◆ **Task prompt**:
Would you return the lines that run from the start of the data below to the line with "threshold-only p-value reporting.", both included, exactly as written and without pictures?

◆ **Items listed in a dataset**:
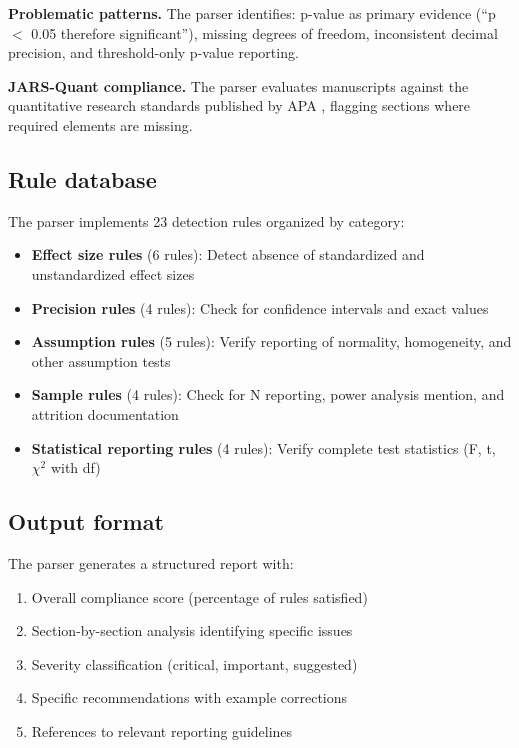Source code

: \documentclass[article]{jss}
\begin{document}
\textbf{Problematic patterns.} The parser identifies: p-value as primary evidence (``p $<$ 0.05 therefore significant''), missing degrees of freedom, inconsistent decimal precision, and threshold-only p-value reporting.

\textbf{JARS-Quant compliance.} The parser evaluates manuscripts against the quantitative research standards published by APA \citep{appelbaum2018jars}, flagging sections where required elements are missing.

\subsection{Rule database}

The parser implements 23 detection rules organized by category:

\begin{itemize}
\item \textbf{Effect size rules} (6 rules): Detect absence of standardized and unstandardized effect sizes
\item \textbf{Precision rules} (4 rules): Check for confidence intervals and exact values
\item \textbf{Assumption rules} (5 rules): Verify reporting of normality, homogeneity, and other assumption tests
\item \textbf{Sample rules} (4 rules): Check for N reporting, power analysis mention, and attrition documentation
\item \textbf{Statistical reporting rules} (4 rules): Verify complete test statistics (F, t, $\chi^2$ with df)
\end{itemize}

\subsection{Output format}

The parser generates a structured report with:

\begin{enumerate}
\item Overall compliance score (percentage of rules satisfied)
\item Section-by-section analysis identifying specific issues
\item Severity classification (critical, important, suggested)
\item Specific recommendations with example corrections
\item References to relevant reporting guidelines
\end{enumerate}
\end{document}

◆ **Written response**:
Source code

: \documentclass[article]{jss}
\begin{document}
\textbf{Problematic patterns.} The parser identifies: p-value as primary evidence (``p $<$ 0.05 therefore significant''), missing degrees of freedom, inconsistent decimal precision, and threshold-only p-value reporting.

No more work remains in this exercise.